After tales of simple wives come similar tales of simple boys. Compare ‘Russian Folktales,’ pp. 10 and 49. An analogous incident to the selling of the linen to a statue in the following is told of a grown-up peasant in Grimm’s ‘Der gute Handel,’ p. 30, which story is not unlike one called ‘How the poorest became the richest’ I have given from the German-Tirolese province of Vorarlberg at the end of ‘Household Stories from the Land of Höfer,’ a close counterpart of which I have met in a Roman periodical, told as collected at Modena. The Italian-Tirolese counterpart bears the name of ‘Turlulù,’ and resembles the Roman very closely. There is a place in German Tirol where they not only tell the story, but point out the Bildstocklein (the wayside image), to which the simple boy sold his linen; I cannot recall the place now, though I remember having occasion to mention it in ‘Traditions of Tirol’ in the ‘Monthly Packet.’ In the German there is also ‘Der gescheidte Hans,’ which is somewhat different in structure; but Scheible, ‘Schaltjahr,’ i. 493, gives a story which contains both ways of telling.]
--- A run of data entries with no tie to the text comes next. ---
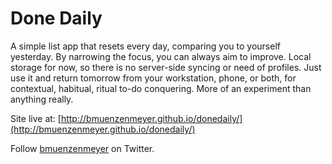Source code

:# Done Daily

A simple list app that resets every day, comparing you to yourself yesterday. By narrowing the focus, you can always aim to improve. Local storage for now, so there is no server-side syncing or need of profiles. Just use it and return tomorrow from your workstation, phone, or both, for contextual, habitual, ritual to-do conquering.  More of an experiment than anything really.

Site live at: [http://bmuenzenmeyer.github.io/donedaily/](http://bmuenzenmeyer.github.io/donedaily/)

Follow [bmuenzenmeyer](http://twitter.com/bmuenzenmeyer) on Twitter.
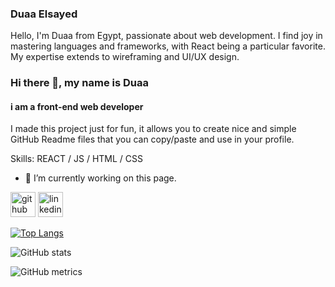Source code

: ### Duaa Elsayed 

Hello, I'm Duaa from Egypt, passionate about web development. I find joy in mastering languages and frameworks, with React being a particular favorite. My expertise extends to wireframing and UI/UX design.

### Hi there 👋, my name is Duaa
#### i am a front-end web developer 
I made this project just for fun, it allows you to create nice and simple GitHub Readme files that you can copy/paste and use in your profile.

Skills:  REACT / JS / HTML / CSS 

- 🔭 I’m currently working on this page. 


[<img src='https://cdn.jsdelivr.net/npm/simple-icons@3.0.1/icons/github.svg' alt='github' height='40'>](https://github.com/doaa10)  [<img src='https://cdn.jsdelivr.net/npm/simple-icons@3.0.1/icons/linkedin.svg' alt='linkedin' height='40'>](https://www.linkedin.com/in/doaa-sh10/)  

[![Top Langs](https://github-readme-stats.vercel.app/api/top-langs/?username=doaa10)](https://github.com/anuraghazra/github-readme-stats)

![GitHub stats](https://github-readme-stats.vercel.app/api?username=doaa10&show_icons=true)  

![GitHub metrics](https://metrics.lecoq.io/doaa10)  


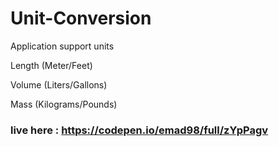 # Unit-Conversion

Application support units  

Length (Meter/Feet)

Volume (Liters/Gallons)

Mass (Kilograms/Pounds)

### live here : https://codepen.io/emad98/full/zYpPagv
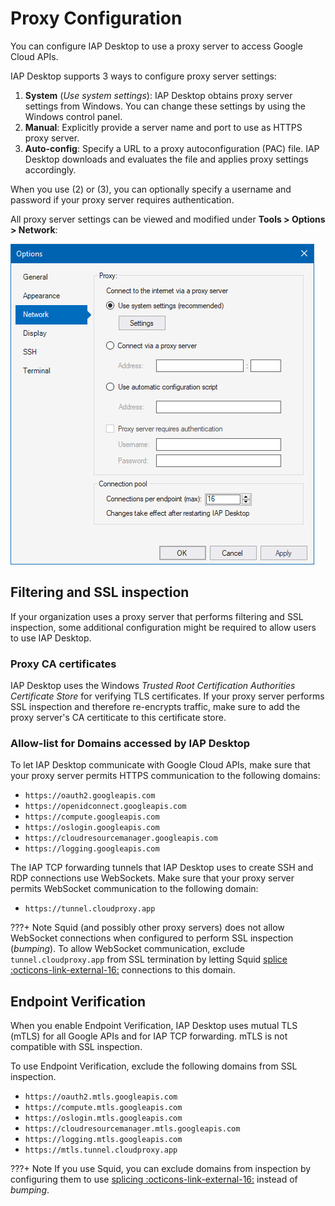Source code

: # Proxy Configuration

You can configure IAP Desktop to use a proxy server to access Google Cloud APIs.

IAP Desktop supports 3 ways to configure proxy server settings:

1.  **System** (_Use system settings_): IAP Desktop
    obtains proxy server settings from Windows. You can change these settings by using
    the Windows control panel.
2.  **Manual**: Explicitly provide a server name and port to use as HTTPS
    proxy server.
3.  **Auto-config**: Specify a URL to a proxy autoconfiguration (PAC) file.
    IAP Desktop downloads and evaluates the file and applies proxy settings accordingly.

When you use (2) or (3), you can optionally specify a username and password if your
proxy server requires authentication. 

All proxy server settings can be viewed
and modified under **Tools > Options > Network**:

![Proxy settings](images/Proxy-Settings.png)


## Filtering and SSL inspection

If your organization uses a proxy server that performs filtering and SSL inspection, 
some additional configuration might be required to allow users to use IAP Desktop.

### Proxy CA certificates

IAP Desktop uses the Windows _Trusted Root Certification Authorities Certificate Store_
for verifying TLS certificates. If your proxy server performs SSL inspection and therefore
re-encrypts traffic, make sure to add the proxy server's CA certiticate to this
certificate store.

### Allow-list for Domains accessed by IAP Desktop

To let IAP Desktop communicate with Google Cloud APIs, make sure that your proxy server 
permits HTTPS communication to the following domains:

* `https://oauth2.googleapis.com`
* `https://openidconnect.googleapis.com`
* `https://compute.googleapis.com`
* `https://oslogin.googleapis.com`
* `https://cloudresourcemanager.googleapis.com`
* `https://logging.googleapis.com`

The IAP TCP forwarding tunnels that IAP Desktop uses to create SSH and RDP connections
use WebSockets. Make sure that your proxy server permits WebSocket communication to the following domain:

* `https://tunnel.cloudproxy.app`

???+ Note
    Squid (and possibly other proxy servers) does not allow WebSocket
    connections when configured to perform SSL inspection (_bumping_). To allow
    WebSocket communication, exclude `tunnel.cloudproxy.app` from SSL termination
    by letting Squid [splice :octicons-link-external-16:](https://wiki.squid-cache.org/Features/SslPeekAndSplice)
    connections to this domain.


## Endpoint Verification

When you enable Endpoint Verification, IAP Desktop uses mutual TLS (mTLS) for all
Google APIs and for IAP TCP forwarding. mTLS is not compatible with SSL inspection.

To use Endpoint Verification, exclude the following domains from SSL inspection.

* `https://oauth2.mtls.googleapis.com`
* `https://compute.mtls.googleapis.com`
* `https://oslogin.mtls.googleapis.com`
* `https://cloudresourcemanager.mtls.googleapis.com`
* `https://logging.mtls.googleapis.com`
* `https://mtls.tunnel.cloudproxy.app`

???+ Note
    If you use Squid, you can exclude domains from inspection by 
    configuring them to use [splicing :octicons-link-external-16:](https://wiki.squid-cache.org/Features/SslPeekAndSplice)
    instead of _bumping_.
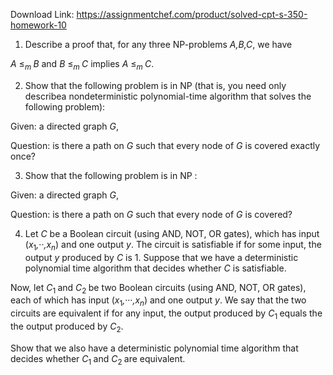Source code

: Download Link: https://assignmentchef.com/product/solved-cpt-s-350-homework-10
<br>



<ol>

 <li>Describe a proof that, for any three NP-problems <em>A,B,C</em>, we have</li>

</ol>

<em>A </em>≤<em><sub>m </sub>B </em>and <em>B </em>≤<em><sub>m </sub>C </em>implies <em>A </em>≤<em><sub>m </sub>C</em>.

<ol start="2">

 <li>Show that the following problem is in NP (that is, you need only describea nondeterministic polynomial-time algorithm that solves the following problem):</li>

</ol>

Given: a directed graph <em>G</em>,

Question: is there a path on <em>G </em>such that every node of <em>G </em>is covered exactly once?

<ol start="3">

 <li>Show that the following problem is in NP :</li>

</ol>

Given: a directed graph <em>G</em>,

Question: is there a path on <em>G </em>such that every node of <em>G </em>is covered?

<ol start="4">

 <li>Let <em>C </em>be a Boolean circuit (using AND, NOT, OR gates), which has input (<em>x</em><sub>1</sub><em>,</em>··<em>,x<sub>n</sub></em>) and one output <em>y</em>. The circuit is satisfiable if for some input, the output <em>y </em>produced by <em>C </em>is 1. Suppose that we have a deterministic polynomial time algorithm that decides whether <em>C </em>is satisfiable.</li>

</ol>

Now, let <em>C</em><sub>1 </sub>and <em>C</em><sub>2 </sub>be two Boolean circuits (using AND, NOT, OR gates), each of which has input (<em>x</em><sub>1</sub><em>,</em>···<em>,x<sub>n</sub></em>) and one output <em>y</em>. We say that the two circuits are equivalent if for any input, the output produced by <em>C</em><sub>1 </sub>equals the the output produced by <em>C</em><sub>2</sub>.

Show that we also have a deterministic polynomial time algorithm that decides whether <em>C</em><sub>1 </sub>and <em>C</em><sub>2 </sub>are equivalent.


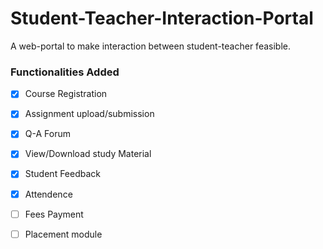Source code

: # Student-Teacher-Interaction-Portal
A web-portal to make interaction between student-teacher feasible.

<!-- [View website here](https://workpurpose.000webhostapp.com) -->

### Functionalities Added
- [x] Course Registration
- [x] Assignment upload/submission
- [x] Q-A Forum
- [x] View/Download study Material
- [x] Student Feedback
- [x] Attendence
- [ ]  Fees Payment
- [ ]   Placement module

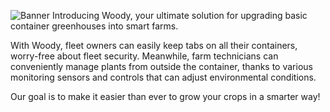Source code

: ![Banner](https://i.imgur.com/9xQotbv.png)
Introducing Woody, your ultimate solution for upgrading basic container greenhouses into smart farms.

With Woody, fleet owners can easily keep tabs on all their containers, worry-free about fleet security. Meanwhile, farm technicians can conveniently manage plants from outside the container, thanks to various monitoring sensors and controls that can adjust environmental conditions. 

Our goal is to make it easier than ever to grow your crops in a smarter way!
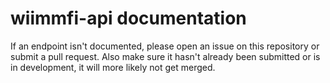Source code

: # wiimmfi-api documentation

If an endpoint isn't documented, please open an issue on this repository or submit a pull request.
Also make sure it hasn't already been submitted or is in development, it will more likely not get merged.
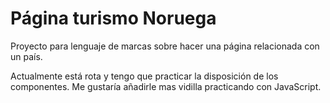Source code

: # Página turismo Noruega
[Página]: T0kiii.github.io/index.html	"Página principal"

Proyecto para lenguaje de marcas sobre hacer una página relacionada con un país.



Actualmente está rota y tengo que practicar la disposición de los componentes. Me gustaría añadirle mas vidilla practicando con JavaScript.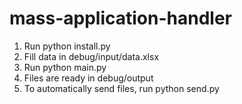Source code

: # mass-application-handler

1. Run python install.py
2. Fill data in debug/input/data.xlsx
3. Run python main.py
4. Files are ready in debug/output
5. To automatically send files, run python send.py
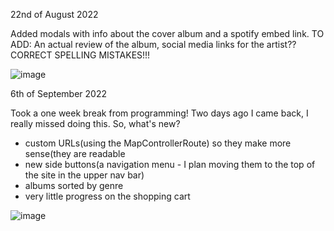 22nd of August 2022

Added modals with info about the cover album and a spotify embed link. TO ADD: An actual review of the album, social media links for the artist?? CORRECT SPELLING MISTAKES!!!

![image](https://user-images.githubusercontent.com/95591065/185820663-86de7cb5-8f86-4ff7-bec9-e5db4d5a4c9c.png)

6th of September 2022

Took a one week break from programming! Two days ago I came back, I really missed doing this. So, what's new? 
- custom URLs(using the MapControllerRoute) so they make more sense(they are readable
- new side buttons(a navigation menu - I plan moving them to the top of the site in the upper nav bar)
- albums sorted by genre
- very little progress on the shopping cart

![image](https://user-images.githubusercontent.com/95591065/188522394-151a8f6f-7875-457d-8df7-53c911c9897d.png)
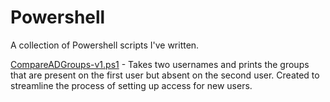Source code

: # Powershell
A collection of Powershell scripts I've written.

[CompareADGroups-v1.ps1](https://github.com/kadenscroggins/Powershell/blob/main/CompareADGroups-v1.ps1) - Takes two usernames and prints the groups that are present on the first user but absent on the second user. Created to streamline the process of setting up access for new users.
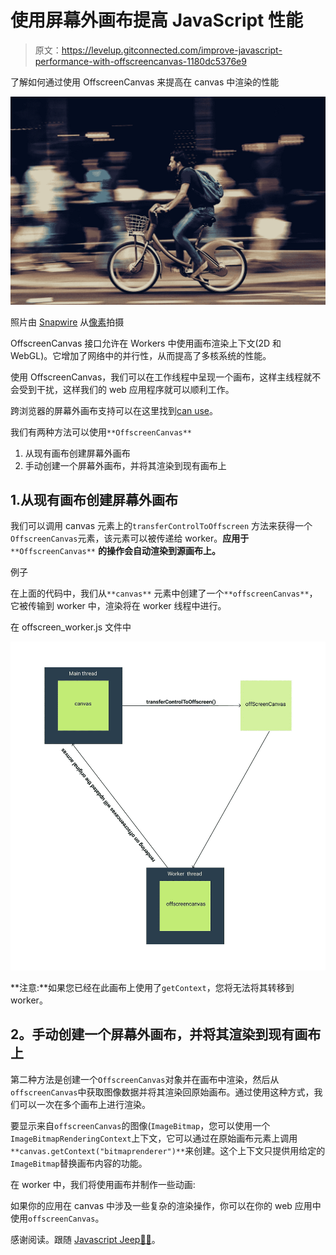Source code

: # 使用屏幕外画布提高 JavaScript 性能

> 原文：<https://levelup.gitconnected.com/improve-javascript-performance-with-offscreencanvas-1180dc5376e9>

了解如何通过使用 OffscreenCanvas 来提高在 canvas 中渲染的性能

![](img/c54378e585766454961e6c1c49817753.png)

照片由 [Snapwire](https://www.pexels.com/@snapwire?utm_content=attributionCopyText&utm_medium=referral&utm_source=pexels) 从[像素](https://www.pexels.com/photo/man-riding-bicycle-on-city-street-310983/?utm_content=attributionCopyText&utm_medium=referral&utm_source=pexels)拍摄

OffscreenCanvas 接口允许在 Workers 中使用画布渲染上下文(2D 和 WebGL)。它增加了网络中的并行性，从而提高了多核系统的性能。

使用 OffscreenCanvas，我们可以在工作线程中呈现一个画布，这样主线程就不会受到干扰，这样我们的 web 应用程序就可以顺利工作。

跨浏览器的屏幕外画布支持可以在这里找到[can use](https://caniuse.com/#feat=offscreencanvas)。

我们有两种方法可以使用`**OffscreenCanvas**`

1.  从现有画布创建屏幕外画布
2.  手动创建一个屏幕外画布，并将其渲染到现有画布上

## 1.从现有画布创建屏幕外画布

我们可以调用 canvas 元素上的`transferControlToOffscreen` 方法来获得一个`OffscreenCanvas`元素，该元素可以被传递给 worker。**应用于** `**OffscreenCanvas**` **的操作会自动渲染到源画布上。**

例子

在上面的代码中，我们从`**canvas**` 元素中创建了一个`**offscreenCanvas**`，它被传输到 worker 中，渲染将在 worker 线程中进行。

在 offscreen_worker.js 文件中

![](img/24b692de09f7ab6690a2f9d732142721.png)

**注意:**如果您已经在此画布上使用了`getContext`，您将无法将其转移到 worker。

## **2。手动创建一个屏幕外画布，并将其渲染到现有画布上**

第二种方法是创建一个`OffscreenCanvas`对象并在画布中渲染，然后从`offscreenCanvas`中获取图像数据并将其渲染回原始画布。通过使用这种方式，我们可以一次在多个画布上进行渲染。

要显示来自`offscreenCanvas`的图像(`ImageBitmap`，您可以使用一个`ImageBitmapRenderingContext`上下文，它可以通过在原始画布元素上调用`**canvas.getContext("bitmaprenderer")**`来创建。这个上下文只提供用给定的`ImageBitmap`替换画布内容的功能。

在 worker 中，我们将使用画布并制作一些动画:

如果你的应用在 canvas 中涉及一些复杂的渲染操作，你可以在你的 web 应用中使用`offscreenCanvas`。

感谢阅读。跟随 [Javascript Jeep🚙💨](https://medium.com/u/f9ffc26e7e69?source=post_page-----1180dc5376e9--------------------------------)。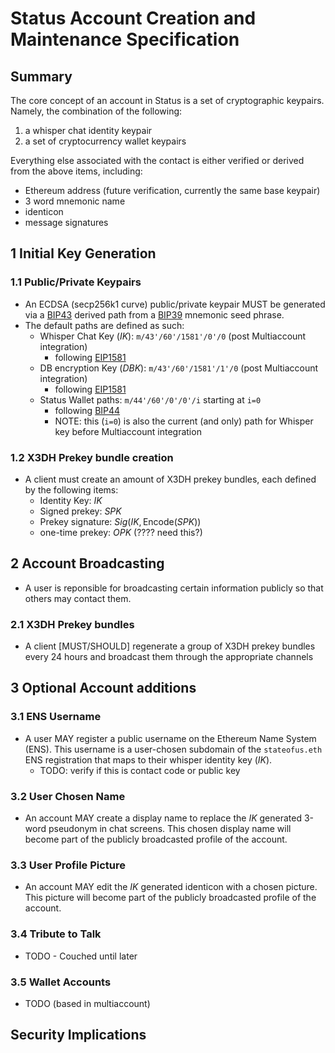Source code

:# Status Account Creation and Maintenance Specification

## Summary

The core concept of an account in Status is a set of cryptographic keypairs.  Namely, the combination of the following:
1. a whisper chat identity keypair
1. a set of cryptocurrency wallet keypairs

Everything else associated with the contact is either verified or derived from the above items, including:
- Ethereum address (future verification, currently the same base keypair)
- 3 word mnemonic name
- identicon
- message signatures

## 1 Initial Key Generation
### 1.1 Public/Private Keypairs 
- An ECDSA (secp256k1 curve) public/private keypair MUST be generated via a [BIP43](https://github.com/bitcoin/bips/blob/master/bip-0043.mediawiki) derived path from a [BIP39](https://github.com/bitcoin/bips/blob/master/bip-0039.mediawiki) mnemonic seed phrase.
- The default paths are defined as such:
    - Whisper Chat Key ($IK$): `m/43'/60'/1581'/0'/0`  (post Multiaccount integration)
        - following [EIP1581](https://github.com/ethereum/EIPs/blob/master/EIPS/eip-1581.md)
    - DB encryption Key ($DBK$): `m/43'/60'/1581'/1'/0` (post Multiaccount integration)
        - following [EIP1581](https://github.com/ethereum/EIPs/blob/master/EIPS/eip-1581.md)
    - Status Wallet paths: `m/44'/60'/0'/0'/i` starting at `i=0`
        - following [BIP44](https://github.com/bitcoin/bips/blob/master/bip-0044.mediawiki)
        - NOTE: this (`i=0`) is also the current (and only) path for Whisper key before Multiaccount integration

### 1.2 X3DH Prekey bundle creation
- A client must create an amount of X3DH prekey bundles, each defined by the following items:
    - Identity Key: $IK$
    - Signed prekey: $SPK$
    - Prekey signature: $Sig(IK, \text{Encode}(SPK)$)
    - one-time prekey: $OPK$ (???? need this?)

## 2 Account Broadcasting
- A user is reponsible for broadcasting certain information publicly so that others may contact them.

### 2.1 X3DH Prekey bundles
- A client [MUST/SHOULD] regenerate a group of X3DH prekey bundles every 24 hours and broadcast them through the appropriate channels 

## 3 Optional Account additions
### 3.1 ENS Username
- A user MAY register a public username on the Ethereum Name System (ENS).  This username is a user-chosen subdomain of the `stateofus.eth` ENS registration that maps to their whisper identity key ($IK$). 
    - TODO: verify if this is contact code or public key

### 3.2 User Chosen Name
- An account MAY create a display name to replace the $IK$ generated 3-word pseudonym in chat screens.  This chosen display name will become part of the publicly broadcasted profile of the account.

### 3.3 User Profile Picture
- An account MAY edit the $IK$ generated identicon with a chosen picture.  This picture will become part of the publicly broadcasted profile of the account.

### 3.4 Tribute to Talk
- TODO - Couched until later

### 3.5 Wallet Accounts
- TODO (based in multiaccount)

## Security Implications
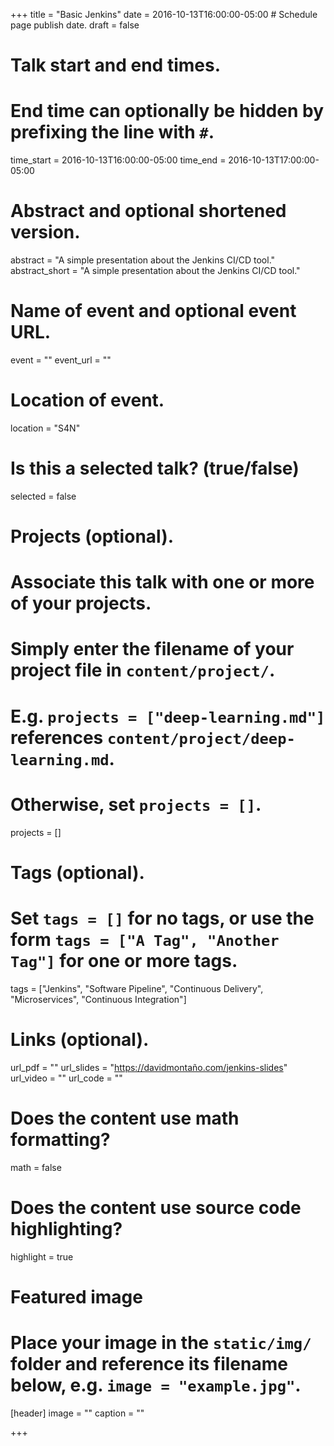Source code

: +++
title = "Basic Jenkins"
date = 2016-10-13T16:00:00-05:00  # Schedule page publish date.
draft = false

# Talk start and end times.
#   End time can optionally be hidden by prefixing the line with `#`.
time_start = 2016-10-13T16:00:00-05:00
time_end = 2016-10-13T17:00:00-05:00

# Abstract and optional shortened version.
abstract = "A simple presentation about the Jenkins CI/CD tool."
abstract_short = "A simple presentation about the Jenkins CI/CD tool."

# Name of event and optional event URL.
event = ""
event_url = ""

# Location of event.
location = "S4N"

# Is this a selected talk? (true/false)
selected = false

# Projects (optional).
#   Associate this talk with one or more of your projects.
#   Simply enter the filename of your project file in `content/project/`.
#   E.g. `projects = ["deep-learning.md"]` references `content/project/deep-learning.md`.
#   Otherwise, set `projects = []`.
projects = []

# Tags (optional).
#   Set `tags = []` for no tags, or use the form `tags = ["A Tag", "Another Tag"]` for one or more tags.
tags = ["Jenkins", "Software Pipeline", "Continuous Delivery", "Microservices", "Continuous Integration"]

# Links (optional).
url_pdf = ""
url_slides = "https://davidmontaño.com/jenkins-slides"
url_video = ""
url_code = ""

# Does the content use math formatting?
math = false

# Does the content use source code highlighting?
highlight = true

# Featured image
# Place your image in the `static/img/` folder and reference its filename below, e.g. `image = "example.jpg"`.
[header]
image = ""
caption = ""

+++
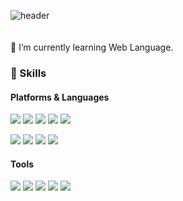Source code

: ![header](https://capsule-render.vercel.app/api?type=soft&color=auto&height=150&section=header&text=HannaLee&fontSize=70&animation=twinkling)
<br><br><br>🌱 I’m currently learning Web Language.

### 💪 Skills
#### Platforms & Languages
<p>
  <img src="https://img.shields.io/badge/Java-3DDC84?style=flat-square&logo=Java&logoColor=white"/>
  <img src="https://img.shields.io/badge/Javascript-000000?style=flat-square&logo=Javascript&logoColor=white"/>
  <img src="https://img.shields.io/badge/css-61DAFB?style=flat-square&logo=css3&logoColor=black"/>
  <img src="https://img.shields.io/badge/html-02569B?style=flat-square&logo=html5&logoColor=white"/>
  <img src="https://img.shields.io/badge/Spring-092E20?style=flat-square&logo=Spring&logoColor=white"/>
</p>
<p>
  <img src="https://img.shields.io/badge/mysql-0095D5?style=flat-square&logo=mysql&logoColor=white"/> 
  <img src="https://img.shields.io/badge/maven-FA7343?style=flat-square&logo=maven&logoColor=white"/>
  <img src="https://img.shields.io/badge/tomcat-007396?style=flat-square&logo=tomcat&logoColor=white"/>
  <img src="https://img.shields.io/badge/jQuery-3178C6?style=flat-square&logo=jQuery&logoColor=white"/>
</p>

#### Tools
<p>
  <img src="https://img.shields.io/badge/eclipse-B7178C?style=flat-square&logo=eclipse&logoColor=white"/>
  <img src="https://img.shields.io/badge/SqlDeveloper-FFCA28?style=flat-square&logo=Oracle&logoColor=black"/>
  <img src="https://img.shields.io/badge/AndroidStudio-39477F?style=flat-square&logo=AndroidStudio&logoColor=white"/>
  <img src="https://img.shields.io/badge/Git-F05032?style=flat-square&logo=Git&logoColor=white"/>
  <img src="https://img.shields.io/badge/Jandi-F05032?style=flat-square&logo=Jandi&logoColor=white"/>
</p>
      
     
     
<!--
**Hannah1004/Hannah1004** is a ✨ _special_ ✨ repository because its `README.md` (this file) appears on your GitHub profile.

Here are some ideas to get you started:
             
        
- 🔭 I’m currently working on ...
- 🌱 I’m currently learning ...
- 👯 I’m looking to collaborate on ...
- 🤔 I’m looking for help with ...
- 💬 Ask me about ...
- 📫 How to reach me: ...
- 😄 Pronouns: ...
- ⚡ Fun fact: ...
-->
 

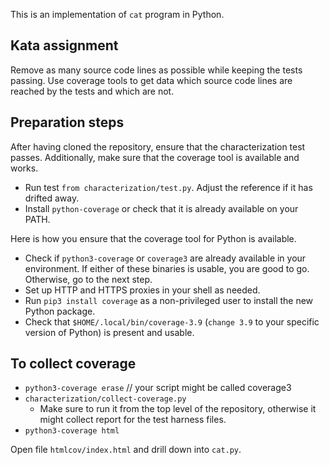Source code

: This is an implementation of `cat` program in Python.

## Kata assignment

Remove as many source code lines as possible while keeping the tests passing. Use coverage tools to get data which source code lines are reached by the tests and which are not.

## Preparation steps
After having cloned the repository, ensure that the characterization test passes. Additionally, make sure that the coverage tool is available and works.

- Run test `from characterization/test.py`. Adjust the reference if it has drifted away.
- Install `python-coverage` or check that it is already available on your PATH.

Here is how you ensure that the coverage tool for Python is available.
- Check if `python3-coverage` or `coverage3` are already available in your environment. If either of these binaries is usable, you are good to go. Otherwise, go to the next step.
- Set up HTTP and HTTPS proxies in your shell as needed.
- Run `pip3 install coverage` as a non-privileged user to install the new Python package.
- Check that `$HOME/.local/bin/coverage-3.9` (`change 3.9` to your specific version of Python) is present and usable.

## To collect coverage 

- `python3-coverage erase` // your script might be called coverage3
- `characterization/collect-coverage.py`
  - Make sure to run it from the top level of the repository, otherwise it might collect report for the test harness files.
- `python3-coverage html`

Open file `htmlcov/index.html` and drill down into `cat.py`.

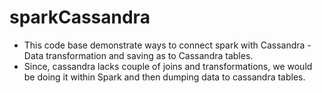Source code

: # sparkCassandra
* This code base demonstrate ways to connect spark with Cassandra - Data transformation and saving as to Cassandra tables.
* Since, cassandra lacks couple of joins and transformations, we would be doing it within Spark and then dumping data to cassandra tables.

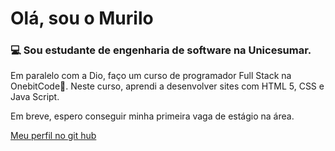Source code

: # Olá, sou o Murilo

### 💻 Sou estudante de engenharia de software na Unicesumar.
Em paralelo com a Dio, faço um curso de programador Full Stack na OnebitCode🤟.
Neste curso, aprendi a desenvolver sites com HTML 5, CSS e Java Script.

Em breve, espero conseguir minha primeira vaga de estágio na área.

[Meu perfil no git hub](https://github.com/MuriloEvgcs)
[1] ‘La Donna Mattarella.’ ‘Matto’ is simply ‘mad,’ with the diminutive ‘ella’ it comes to mean ‘slightly mad,’ ‘simple.’ [↑]

THE BOOBY.[1]

They say there was once a widow woman who had a very simple son. Whatever she set him to do he muddled in some way or other.

‘What am I to do?’ said the poor mother to a neighbour one day. ‘The boy eats and drinks, and has to be clothed; what am I to do if I am to make no profit of him?’

‘You have kept him at home long enough;’ answered the neighbour. ‘Try sending him out, now; maybe that will answer better.’

The mother took the advice, and the next time she had got a piece of linen spun she called her boy, and said to him:

‘If I send you out to sell this piece of linen, do you think you can manage to do it without committing any folly?’